━━ EXERCISE INPUTS ━━

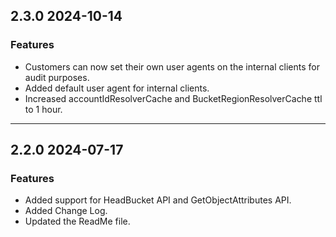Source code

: ## 2.3.0 2024-10-14
### Features
* Customers can now set their own user agents on the internal clients for audit purposes.
* Added default user agent for internal clients.
* Increased accountIdResolverCache and BucketRegionResolverCache ttl to 1 hour.

---
## 2.2.0 2024-07-17
### Features
* Added support for HeadBucket API and GetObjectAttributes API.
* Added Change Log.
* Updated the ReadMe file.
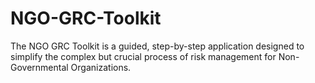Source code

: # NGO-GRC-Toolkit
The NGO GRC Toolkit is a guided, step-by-step application designed to simplify the complex but crucial process of risk management for Non-Governmental Organizations.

━━━

GOAL OF THE EXERCISE :: Which lines in the data hold the string "clients"? Copy each of them.

PROBLEM SOLUTION ::
* Customers can now set their own user agents on the internal clients for audit purposes.
* Added default user agent for internal clients.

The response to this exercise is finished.